We separated to cover the most ground, mingling among the potential meals and looking for dead bodies and/or monsters. I took a map. Niko navigated by either the stars or his innate sense of place on the planet. It was past seven and dark; Promise carried her cloak over one arm and drifted. Two seconds later I'd lost sight of her. She knew how to move. I only knew the direction she'd vanished by the turning of male heads and one or two female ones.

I looked down at the map, considered it for a second, and then wadded it up to toss it into the nearest trash can. It wouldn't help me find Sawney. Smelling him would and thinking like him would. I wasn't entirely happy with the fact that I thought each would be an identical exertion. I'd been a happy-go-lucky maniac myself for over a week once. It wasn't difficult at all to remember the curve and slide of that particular thought pattern. Far too easy, in fact. One jump and you were on the ride, whizzing along with the wind cackling like insane laughter in your ears.

I tried my nose first. It felt safer.

Columbia is bigger than it looks, and it looked plenty big enough. We were concentrating on the Morningside Heights campus, where the students and employee had all disappeared.

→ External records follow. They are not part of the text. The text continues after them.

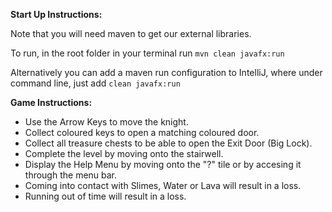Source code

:**Start Up Instructions:**

Note that you will need maven to get our external libraries.

To run, in the root folder in your terminal run `mvn clean javafx:run`

Alternatively you can add a maven run configuration to IntelliJ, where under command line, just add `clean javafx:run`


**Game Instructions:**
- Use the Arrow Keys to move the knight.
- Collect coloured keys to open a matching coloured door.
- Collect all treasure chests to be able to open the Exit Door (Big Lock).
- Complete the level by moving onto the stairwell.
- Display the Help Menu by moving onto the "?" tile or by accesing it through the menu bar.
- Coming into contact with Slimes, Water or Lava will result in a loss.
- Running out of time will result in a loss.

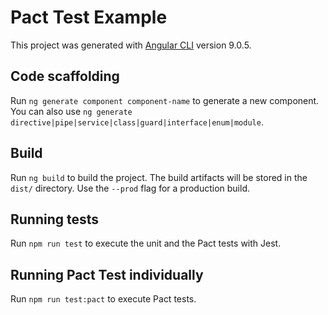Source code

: # Pact Test Example

This project was generated with [Angular CLI](https://github.com/angular/angular-cli) version 9.0.5.

## Code scaffolding

Run `ng generate component component-name` to generate a new component. You can also use `ng generate directive|pipe|service|class|guard|interface|enum|module`.

## Build

Run `ng build` to build the project. The build artifacts will be stored in the `dist/` directory. Use the `--prod` flag for a production build.

## Running tests

Run `npm run test` to execute the unit and the Pact tests with Jest.

## Running Pact Test individually

Run `npm run test:pact` to execute Pact tests.
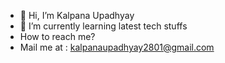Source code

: - 👋 Hi, I’m Kalpana Upadhyay
- 🌱 I’m currently learning latest tech stuffs
- How to reach me?
- Mail me at : kalpanaupadhyay2801@gmail.com


<!---
KalpanaUpadhyay/KalpanaUpadhyay is a ✨ special ✨ repository because its `README.md` (this file) appears on your GitHub profile.
You can click the Preview link to take a look at your changes.
--->
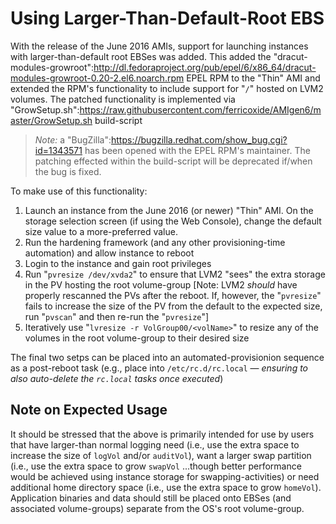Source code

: # Using Larger-Than-Default-Root EBS

With the release of the June 2016 AMIs, support for launching instances with larger-than-default root EBSes was added. This added the "dracut-modules-growroot":http://dl.fedoraproject.org/pub/epel/6/x86_64/dracut-modules-growroot-0.20-2.el6.noarch.rpm EPEL RPM to the "Thin" AMI and extended the RPM's functionality to include support for "`/`" hosted on LVM2 volumes. The patched functionality is implemented via "GrowSetup.sh":https://raw.githubusercontent.com/ferricoxide/AMIgen6/master/GrowSetup.sh build-script

> *Note:* a "BugZilla":https://bugzilla.redhat.com/show_bug.cgi?id=1343571 has been opened with the EPEL RPM's maintainer. The patching effected within the build-script will be deprecated if/when the bug is fixed.

To make use of this functionality:

1. Launch an instance from the June 2016 (or newer) "Thin" AMI. On the storage selection screen (if using the Web Console), change the default size value to a more-preferred value.
1. Run the hardening framework (and any other provisioning-time automation) and allow instance to reboot
1. Login to the instance and gain root privileges
1. Run "`pvresize /dev/xvda2`" to ensure that LVM2 "sees" the extra storage in the PV hosting the root volume-group [Note: LVM2 _should_ have properly rescanned the PVs after the reboot. If, however, the "`pvresize`" fails to increase the size of the PV from the default to the expected size, run "`pvscan`" and then re-run the "`pvresize`"]
1. Iteratively use "`lvresize -r VolGroup00/<volName>`" to resize any of the volumes in the root volume-group to their desired size

The final two setps can be placed into an automated-provisionion sequence as a post-reboot task (e.g., place into `/etc/rc.d/rc.local` &mdash; _ensuring to also auto-delete the `rc.local` tasks once executed_)


## Note on Expected Usage

It should be stressed that the above is primarily intended for use by users that have larger-than normal logging need (i.e., use the extra space to increase the size of `logVol` and/or `auditVol`), want a larger swap partition (i.e., use the extra space to grow `swapVol` ...though better performance would be achieved using instance storage for swapping-activities) or need additional home directory space (i.e., use the extra space to grow `homeVol`). Application binaries and data should still be placed onto EBSes (and associated volume-groups) separate from the OS's root volume-group.
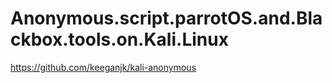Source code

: # Anonymous.script.parrotOS.and.Blackbox.tools.on.Kali.Linux
https://github.com/keeganjk/kali-anonymous
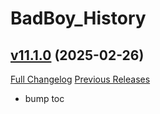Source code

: # BadBoy_History

## [v11.1.0](https://github.com/funkydude/BadBoy_History/tree/v11.1.0) (2025-02-26)
[Full Changelog](https://github.com/funkydude/BadBoy_History/compare/v11.0.0...v11.1.0) [Previous Releases](https://github.com/funkydude/BadBoy_History/releases)

- bump toc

Nothing had yet happened at the med school and hospital fifty blocks up. There was Morningside Park bordering one side of the campus and Promise said she would inquire of any nonhumans within, a polite way of saying she'd ask the local yokels if they'd seen a new monster in the neighborhood.

I went from building to building, and first I thought it was going to be easy, because I smelled him right off the bat. But it wasn't long before I realized that, yeah, his scent was present…everywhere. Rank and unmistakable. He was hunting here all right. From what I could tell he'd roamed every nook and cranny of the school. Keeping to the shadows, avoiding the security lights, but owning it … every inch.